▶ _Required action_: Write out the records below exactly as they appear, skipping each picture.
_____
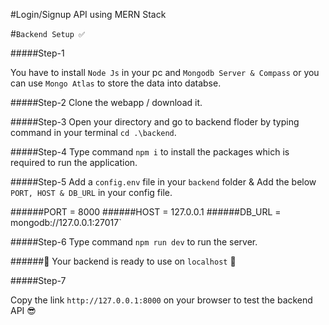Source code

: #Login/Signup API using MERN Stack

#`Backend Setup ✅`

#####Step-1

You have to install `Node Js` in your pc and `Mongodb Server & Compass` or you can use `Mongo Atlas` to store 
the data into databse.

#####Step-2
Clone the webapp / download it.

#####Step-3
Open your directory and go to backend floder by typing command in your terminal `cd .\backend`.

#####Step-4
Type command `npm i` to install the packages which is required to run the application.

#####Step-5
Add a `config.env` file in your `backend` folder & Add the below `PORT, HOST & DB_URL` in your config file.

######PORT = 8000
######HOST = 127.0.0.1
######DB_URL = mongodb://127.0.0.1:27017`

#####Step-6
Type command `npm run dev` to run the server.

######🥳 Your backend is ready to use on `localhost` 🥳

#####Step-7

Copy the link `http://127.0.0.1:8000` on your browser to test the backend API 😎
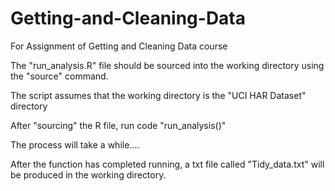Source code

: Getting-and-Cleaning-Data
=========================

For Assignment of Getting and Cleaning Data course

The "run_analysis.R" file should be sourced into the working directory using the "source" command.

The script assumes that the working directory is the "UCI HAR Dataset" directory

After "sourcing" the R file, run code "run_analysis()"

The process will take a while.... 

After the function has completed running, a txt file called "Tidy_data.txt" will be produced in the working directory.
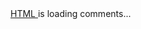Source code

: <!-- ***************************************** -->

<!-- begin wwww.htmlcommentbox.com -->
 <div id="HCB_comment_box"><a href="http://www.htmlcommentbox.com">HTML </a> is loading comments...</div>
 <link rel="stylesheet" type="text/css" href="https://www.htmlcommentbox.com/static/skins/bootstrap/twitter-bootstrap.css?v=0" />
 <script type="text/javascript" id="hcb"> /*<!--*/ if(!window.hcb_user){hcb_user={};} (function(){var s=document.createElement("script"), l=hcb_user.PAGE || (""+window.location).replace(/'/g,"%27"), h="https://www.htmlcommentbox.com";s.setAttribute("type","text/javascript");s.setAttribute("src", h+"/jread?page="+encodeURIComponent(l).replace("+","%2B")+"&opts=16798&num=10&ts=1731652241287");if (typeof s!="undefined") document.getElementsByTagName("head")[0].appendChild(s);})(); /*-->*/ </script>
<!-- end www.htmlcommentbox.com -->

<!-- ***************************************** -->

<!-- Add blank spaces -->

<div style="height: 200px;"></div>

&nbsp;&nbsp;&nbsp;&nbsp;&nbsp;&nbsp;&nbsp;&nbsp;&nbsp;
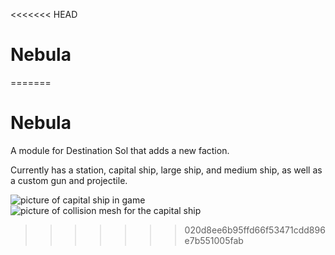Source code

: <<<<<<< HEAD
# Nebula
=======
# Nebula
A module for Destination Sol that adds a new faction.

Currently has a station, capital ship, large ship, and medium ship, as well as a custom gun and projectile.

![picture of capital ship in game](https://github.com/RatMoleRat/Nebula/blob/master/images/CapitalShipFiring.PNG)
![picture of collision mesh for the capital ship](https://github.com/RatMoleRat/Nebula/blob/master/images/CollisionScreenshot3.PNG)
>>>>>>> 020d8ee6b95ffd66f53471cdd896e7b551005fab

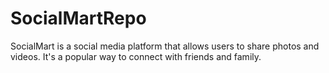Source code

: # SocialMartRepo
SocialMart is a social media platform that allows users to share photos and videos. It's a popular way to connect with friends and family. 
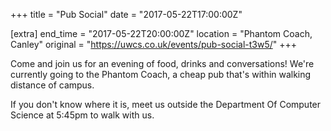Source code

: +++
title = "Pub Social"
date = "2017-05-22T17:00:00Z"

[extra]
end_time = "2017-05-22T20:00:00Z"
location = "Phantom Coach, Canley"
original = "https://uwcs.co.uk/events/pub-social-t3w5/"
+++

Come and join us for an evening of food, drinks and conversations\! We're currently going to the Phantom Coach, a cheap pub that's within walking distance of campus.

If you don't know where it is, meet us outside the Department Of Computer Science at 5:45pm to walk with us.

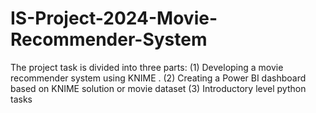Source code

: # IS-Project-2024-Movie-Recommender-System
The project task is divided into three parts: (1) Developing a movie recommender system using KNIME . (2) Creating a Power BI dashboard based on KNIME solution or movie dataset  (3) Introductory level python tasks
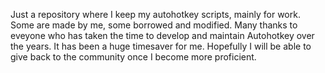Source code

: Just a repository where I keep my autohotkey scripts, mainly for work. 
Some are made by me, some borrowed and modified.
Many thanks to eveyone who has taken the time to develop and maintain Autohotkey over the years. It has been a huge timesaver for me. Hopefully I will be able to give back to the community once I become more proficient.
_____
▶ _Output of the exercise_:
Source code

: #Login/Signup API using MERN Stack

#`Backend Setup ✅`

#####Step-1

You have to install `Node Js` in your pc and `Mongodb Server & Compass` or you can use `Mongo Atlas` to store 
the data into databse.

#####Step-2
Clone the webapp / download it.

#####Step-3
Open your directory and go to backend floder by typing command in your terminal `cd .\backend`.

#####Step-4
Type command `npm i` to install the packages which is required to run the application.

#####Step-5
Add a `config.env` file in your `backend` folder & Add the below `PORT, HOST & DB_URL` in your config file.

######PORT = 8000
######HOST = 127.0.0.1
######DB_URL = mongodb://127.0.0.1:27017`

#####Step-6
Type command `npm run dev` to run the server.

######🥳 Your backend is ready to use on `localhost` 🥳

#####Step-7

Copy the link `http://127.0.0.1:8000` on your browser to test the backend API 😎
Source code

: Getting-and-Cleaning-Data
=========================

For Assignment of Getting and Cleaning Data course

The "run_analysis.R" file should be sourced into the working directory using the "source" command.

The script assumes that the working directory is the "UCI HAR Dataset" directory

After "sourcing" the R file, run code "run_analysis()"

The process will take a while.... 

After the function has completed running, a txt file called "Tidy_data.txt" will be produced in the working directory.
Source code

: <!-- ***************************************** -->

<!-- begin wwww.htmlcommentbox.com -->
 <div id="HCB_comment_box"><a href="http://www.htmlcommentbox.com">HTML </a> is loading comments...</div>
 <link rel="stylesheet" type="text/css" href="https://www.htmlcommentbox.com/static/skins/bootstrap/twitter-bootstrap.css?v=0" />
 <script type="text/javascript" id="hcb"> /*<!--*/ if(!window.hcb_user){hcb_user={};} (function(){var s=document.createElement("script"), l=hcb_user.PAGE || (""+window.location).replace(/'/g,"%27"), h="https://www.htmlcommentbox.com";s.setAttribute("type","text/javascript");s.setAttribute("src", h+"/jread?page="+encodeURIComponent(l).replace("+","%2B")+"&opts=16798&num=10&ts=1731652241287");if (typeof s!="undefined") document.getElementsByTagName("head")[0].appendChild(s);})(); /*-->*/ </script>
<!-- end www.htmlcommentbox.com -->

<!-- ***************************************** -->

<!-- Add blank spaces -->

<div style="height: 200px;"></div>

&nbsp;&nbsp;&nbsp;&nbsp;&nbsp;&nbsp;&nbsp;&nbsp;&nbsp;
Source code

: <<<<<<< HEAD
# Nebula
=======
# Nebula
A module for Destination Sol that adds a new faction.

Currently has a station, capital ship, large ship, and medium ship, as well as a custom gun and projectile.

![picture of capital ship in game](https://github.com/RatMoleRat/Nebula/blob/master/images/CapitalShipFiring.PNG)
![picture of collision mesh for the capital ship](https://github.com/RatMoleRat/Nebula/blob/master/images/CollisionScreenshot3.PNG)
>>>>>>> 020d8ee6b95ffd66f53471cdd896e7b551005fab

Source code

: # SocialMartRepo
SocialMart is a social media platform that allows users to share photos and videos. It's a popular way to connect with friends and family. 
Source code

: +++
title = "Pub Social"
date = "2017-05-22T17:00:00Z"

[extra]
end_time = "2017-05-22T20:00:00Z"
location = "Phantom Coach, Canley"
original = "https://uwcs.co.uk/events/pub-social-t3w5/"
+++

Come and join us for an evening of food, drinks and conversations\! We're currently going to the Phantom Coach, a cheap pub that's within walking distance of campus.

If you don't know where it is, meet us outside the Department Of Computer Science at 5:45pm to walk with us.

Source code

: # IS-Project-2024-Movie-Recommender-System
The project task is divided into three parts: (1) Developing a movie recommender system using KNIME . (2) Creating a Power BI dashboard based on KNIME solution or movie dataset  (3) Introductory level python tasks
Source code

: Just a repository where I keep my autohotkey scripts, mainly for work. 
Some are made by me, some borrowed and modified.
Many thanks to eveyone who has taken the time to develop and maintain Autohotkey over the years. It has been a huge timesaver for me. Hopefully I will be able to give back to the community once I become more proficient.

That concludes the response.